(PROMPT): Nothing should be left out: repeat all the data exactly.
+++ PROVIDED INFORMATION
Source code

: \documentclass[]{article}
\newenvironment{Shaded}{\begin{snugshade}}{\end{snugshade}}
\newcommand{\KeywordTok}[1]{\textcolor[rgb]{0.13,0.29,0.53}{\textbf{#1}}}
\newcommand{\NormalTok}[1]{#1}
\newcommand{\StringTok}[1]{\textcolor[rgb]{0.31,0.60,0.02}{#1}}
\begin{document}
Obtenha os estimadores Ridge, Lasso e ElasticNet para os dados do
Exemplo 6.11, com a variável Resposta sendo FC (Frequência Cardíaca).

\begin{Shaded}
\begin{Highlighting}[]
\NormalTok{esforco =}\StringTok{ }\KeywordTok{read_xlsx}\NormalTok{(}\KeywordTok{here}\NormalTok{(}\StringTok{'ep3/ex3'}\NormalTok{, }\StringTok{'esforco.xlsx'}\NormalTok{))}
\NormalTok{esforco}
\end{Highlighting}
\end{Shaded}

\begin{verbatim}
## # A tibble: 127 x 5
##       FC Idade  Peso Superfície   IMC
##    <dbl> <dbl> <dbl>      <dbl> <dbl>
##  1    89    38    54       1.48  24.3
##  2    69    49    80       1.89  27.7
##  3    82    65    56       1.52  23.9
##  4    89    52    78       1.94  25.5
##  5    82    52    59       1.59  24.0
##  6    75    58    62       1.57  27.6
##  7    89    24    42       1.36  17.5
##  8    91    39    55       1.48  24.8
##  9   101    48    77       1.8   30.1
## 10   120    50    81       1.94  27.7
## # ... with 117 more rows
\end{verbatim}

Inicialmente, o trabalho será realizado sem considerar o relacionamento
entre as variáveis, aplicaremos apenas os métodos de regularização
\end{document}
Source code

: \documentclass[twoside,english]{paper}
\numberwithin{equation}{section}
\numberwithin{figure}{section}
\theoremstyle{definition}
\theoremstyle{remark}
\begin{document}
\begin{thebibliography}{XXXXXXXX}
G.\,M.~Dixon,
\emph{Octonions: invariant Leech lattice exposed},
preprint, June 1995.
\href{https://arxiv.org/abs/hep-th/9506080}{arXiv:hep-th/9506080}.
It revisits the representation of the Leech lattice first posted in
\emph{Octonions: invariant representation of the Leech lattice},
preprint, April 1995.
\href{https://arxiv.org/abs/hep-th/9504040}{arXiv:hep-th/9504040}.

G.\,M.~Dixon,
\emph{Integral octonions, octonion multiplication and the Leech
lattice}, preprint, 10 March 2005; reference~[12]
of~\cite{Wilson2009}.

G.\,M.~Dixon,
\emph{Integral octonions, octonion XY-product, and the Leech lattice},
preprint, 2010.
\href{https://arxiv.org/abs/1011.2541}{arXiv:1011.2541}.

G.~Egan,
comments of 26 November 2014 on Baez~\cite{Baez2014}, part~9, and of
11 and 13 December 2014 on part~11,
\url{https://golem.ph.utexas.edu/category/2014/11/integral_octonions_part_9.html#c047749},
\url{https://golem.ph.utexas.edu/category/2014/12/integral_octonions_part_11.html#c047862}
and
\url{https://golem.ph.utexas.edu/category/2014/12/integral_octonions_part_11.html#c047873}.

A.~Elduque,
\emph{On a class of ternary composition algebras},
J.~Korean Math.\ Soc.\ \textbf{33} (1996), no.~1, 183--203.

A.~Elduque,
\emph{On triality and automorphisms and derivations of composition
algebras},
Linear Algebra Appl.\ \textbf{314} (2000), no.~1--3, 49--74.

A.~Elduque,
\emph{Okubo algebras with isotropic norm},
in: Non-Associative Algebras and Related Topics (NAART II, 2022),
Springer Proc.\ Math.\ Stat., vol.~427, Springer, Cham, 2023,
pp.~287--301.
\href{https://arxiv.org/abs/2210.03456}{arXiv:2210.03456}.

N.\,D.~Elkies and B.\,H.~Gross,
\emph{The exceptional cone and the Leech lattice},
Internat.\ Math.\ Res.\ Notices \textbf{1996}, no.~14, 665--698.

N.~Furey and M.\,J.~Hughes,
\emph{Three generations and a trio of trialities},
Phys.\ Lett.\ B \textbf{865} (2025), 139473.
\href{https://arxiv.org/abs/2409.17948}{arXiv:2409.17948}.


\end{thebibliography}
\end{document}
++++++
(EXERCISE RESPONSE):
Source code

: \documentclass[]{article}
\newenvironment{Shaded}{\begin{snugshade}}{\end{snugshade}}
\newcommand{\KeywordTok}[1]{\textcolor[rgb]{0.13,0.29,0.53}{\textbf{#1}}}
\newcommand{\NormalTok}[1]{#1}
\newcommand{\StringTok}[1]{\textcolor[rgb]{0.31,0.60,0.02}{#1}}
\begin{document}
Obtenha os estimadores Ridge, Lasso e ElasticNet para os dados do
Exemplo 6.11, com a variável Resposta sendo FC (Frequência Cardíaca).

\begin{Shaded}
\begin{Highlighting}[]
\NormalTok{esforco =}\StringTok{ }\KeywordTok{read_xlsx}\NormalTok{(}\KeywordTok{here}\NormalTok{(}\StringTok{'ep3/ex3'}\NormalTok{, }\StringTok{'esforco.xlsx'}\NormalTok{))}
\NormalTok{esforco}
\end{Highlighting}
\end{Shaded}

\begin{verbatim}
## # A tibble: 127 x 5
##       FC Idade  Peso Superfície   IMC
##    <dbl> <dbl> <dbl>      <dbl> <dbl>
##  1    89    38    54       1.48  24.3
##  2    69    49    80       1.89  27.7
##  3    82    65    56       1.52  23.9
##  4    89    52    78       1.94  25.5
##  5    82    52    59       1.59  24.0
##  6    75    58    62       1.57  27.6
##  7    89    24    42       1.36  17.5
##  8    91    39    55       1.48  24.8
##  9   101    48    77       1.8   30.1
## 10   120    50    81       1.94  27.7
## # ... with 117 more rows
\end{verbatim}

Inicialmente, o trabalho será realizado sem considerar o relacionamento
entre as variáveis, aplicaremos apenas os métodos de regularização
\end{document}
Source code

: \documentclass[twoside,english]{paper}
\numberwithin{equation}{section}
\numberwithin{figure}{section}
\theoremstyle{definition}
\theoremstyle{remark}
\begin{document}
\begin{thebibliography}{XXXXXXXX}
G.\,M.~Dixon,
\emph{Octonions: invariant Leech lattice exposed},
preprint, June 1995.
\href{https://arxiv.org/abs/hep-th/9506080}{arXiv:hep-th/9506080}.
It revisits the representation of the Leech lattice first posted in
\emph{Octonions: invariant representation of the Leech lattice},
preprint, April 1995.
\href{https://arxiv.org/abs/hep-th/9504040}{arXiv:hep-th/9504040}.

G.\,M.~Dixon,
\emph{Integral octonions, octonion multiplication and the Leech
lattice}, preprint, 10 March 2005; reference~[12]
of~\cite{Wilson2009}.

G.\,M.~Dixon,
\emph{Integral octonions, octonion XY-product, and the Leech lattice},
preprint, 2010.
\href{https://arxiv.org/abs/1011.2541}{arXiv:1011.2541}.

G.~Egan,
comments of 26 November 2014 on Baez~\cite{Baez2014}, part~9, and of
11 and 13 December 2014 on part~11,
\url{https://golem.ph.utexas.edu/category/2014/11/integral_octonions_part_9.html#c047749},
\url{https://golem.ph.utexas.edu/category/2014/12/integral_octonions_part_11.html#c047862}
and
\url{https://golem.ph.utexas.edu/category/2014/12/integral_octonions_part_11.html#c047873}.

A.~Elduque,
\emph{On a class of ternary composition algebras},
J.~Korean Math.\ Soc.\ \textbf{33} (1996), no.~1, 183--203.

A.~Elduque,
\emph{On triality and automorphisms and derivations of composition
algebras},
Linear Algebra Appl.\ \textbf{314} (2000), no.~1--3, 49--74.

A.~Elduque,
\emph{Okubo algebras with isotropic norm},
in: Non-Associative Algebras and Related Topics (NAART II, 2022),
Springer Proc.\ Math.\ Stat., vol.~427, Springer, Cham, 2023,
pp.~287--301.
\href{https://arxiv.org/abs/2210.03456}{arXiv:2210.03456}.

N.\,D.~Elkies and B.\,H.~Gross,
\emph{The exceptional cone and the Leech lattice},
Internat.\ Math.\ Res.\ Notices \textbf{1996}, no.~14, 665--698.

N.~Furey and M.\,J.~Hughes,
\emph{Three generations and a trio of trialities},
Phys.\ Lett.\ B \textbf{865} (2025), 139473.
\href{https://arxiv.org/abs/2409.17948}{arXiv:2409.17948}.


\end{thebibliography}
\end{document}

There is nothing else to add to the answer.